| Work instructions |
Would it be possible to write out each entry below exactly, without the pictures?

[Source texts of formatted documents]

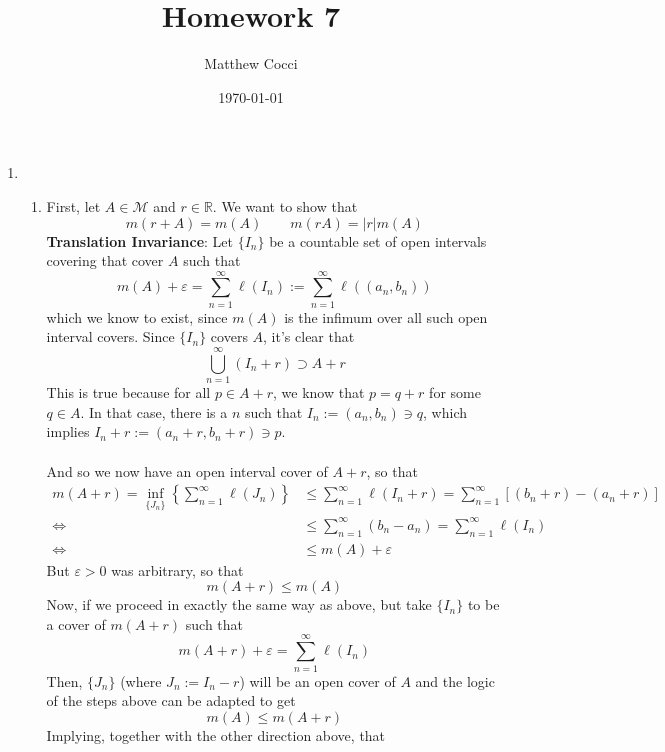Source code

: \documentclass[12pt]{article}
\author{Matthew Cocci}
\title{\textbf{Homework 7}}
\date{\today}
\theoremstyle{plain}
\theoremstyle{definition}
\theoremstyle{remark}
\begin{document}
\maketitle 

\begin{enumerate} 

\item 
    
\begin{enumerate} 

\item 
First, let $A\in\mathscr{M}$ and $r\in\mathbb{R}$. We want to show that 
\[
    m(r+A) = m(A) \qquad m(rA) = |r|m(A)
\]
\textbf{Translation Invariance}: Let $\{I_n\}$ be a countable set of open intervals covering that cover $A$ such that
\[
    m(A) + \varepsilon = \sum^\infty_{n=1} \ell(I_n) := 
    \sum^\infty_{n=1} \ell((a_n, b_n))
\]
which we know to exist, since $m(A)$ is the infimum over all such open interval covers. Since $\{I_n\}$ covers $A$, it's clear that
\[
    \bigcup^\infty_{n=1} (I_n + r) \supset A+r
\]
This is true because for all $p\in A+r$, we know that $p=q+r$ for some $q\in A$. In that case, there is a $n$ such that $I_n:=(a_n,b_n)\ni q$, which implies $I_n + r := (a_n+r, b_n+r) \ni p$.
\\
\\
And so we now have an open interval cover of $A+r$, so that 
\begin{align*}
    m(A+r) = \inf_{\{J_n\}}
        \left\{\sum^\infty_{n=1} \ell(J_n)\right\}
        &\leq \sum^\infty_{n=1} \ell(I_n + r) 
        = \sum^\infty_{n=1} [(b_n+r)-(a_n+r)] \\
    \Leftrightarrow \qquad
        &\leq \sum^\infty_{n=1} (b_n-a_n) 
        = \sum^\infty_{n=1} \ell(I_n) \\
    \Leftrightarrow \qquad
        &\leq m(A) + \varepsilon
\end{align*}
But $\varepsilon>0$ was arbitrary, so that 
\begin{equation}
    m(A+r) \leq m(A) 
\end{equation}
Now, if we proceed in exactly the same way as above, but take $\{I_n\}$ to be a cover of $m(A+r)$ such that 
\[
    m(A + r) + \varepsilon = \sum^\infty_{n=1} \ell(I_n) 
\]
Then, $\{J_n\}$ (where $J_n:=I_n-r$) will be an open cover of $A$ and the logic of the steps above can be adapted to get
\begin{equation}
    m(A) \leq m(A+r)
\end{equation}
Implying, together with the other direction above, that 

\end{enumerate}
\end{enumerate}
\end{document}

| Solution to the exercise |
Source code

: \documentclass[12pt]{article}
\author{Matthew Cocci}
\title{\textbf{Homework 7}}
\date{\today}
\theoremstyle{plain}
\theoremstyle{definition}
\theoremstyle{remark}
\begin{document}
\maketitle 

\begin{enumerate} 

\item 
    
\begin{enumerate} 

\item 
First, let $A\in\mathscr{M}$ and $r\in\mathbb{R}$. We want to show that 
\[
    m(r+A) = m(A) \qquad m(rA) = |r|m(A)
\]
\textbf{Translation Invariance}: Let $\{I_n\}$ be a countable set of open intervals covering that cover $A$ such that
\[
    m(A) + \varepsilon = \sum^\infty_{n=1} \ell(I_n) := 
    \sum^\infty_{n=1} \ell((a_n, b_n))
\]
which we know to exist, since $m(A)$ is the infimum over all such open interval covers. Since $\{I_n\}$ covers $A$, it's clear that
\[
    \bigcup^\infty_{n=1} (I_n + r) \supset A+r
\]
This is true because for all $p\in A+r$, we know that $p=q+r$ for some $q\in A$. In that case, there is a $n$ such that $I_n:=(a_n,b_n)\ni q$, which implies $I_n + r := (a_n+r, b_n+r) \ni p$.
\\
\\
And so we now have an open interval cover of $A+r$, so that 
\begin{align*}
    m(A+r) = \inf_{\{J_n\}}
        \left\{\sum^\infty_{n=1} \ell(J_n)\right\}
        &\leq \sum^\infty_{n=1} \ell(I_n + r) 
        = \sum^\infty_{n=1} [(b_n+r)-(a_n+r)] \\
    \Leftrightarrow \qquad
        &\leq \sum^\infty_{n=1} (b_n-a_n) 
        = \sum^\infty_{n=1} \ell(I_n) \\
    \Leftrightarrow \qquad
        &\leq m(A) + \varepsilon
\end{align*}
But $\varepsilon>0$ was arbitrary, so that 
\begin{equation}
    m(A+r) \leq m(A) 
\end{equation}
Now, if we proceed in exactly the same way as above, but take $\{I_n\}$ to be a cover of $m(A+r)$ such that 
\[
    m(A + r) + \varepsilon = \sum^\infty_{n=1} \ell(I_n) 
\]
Then, $\{J_n\}$ (where $J_n:=I_n-r$) will be an open cover of $A$ and the logic of the steps above can be adapted to get
\begin{equation}
    m(A) \leq m(A+r)
\end{equation}
Implying, together with the other direction above, that 

\end{enumerate}
\end{enumerate}
\end{document}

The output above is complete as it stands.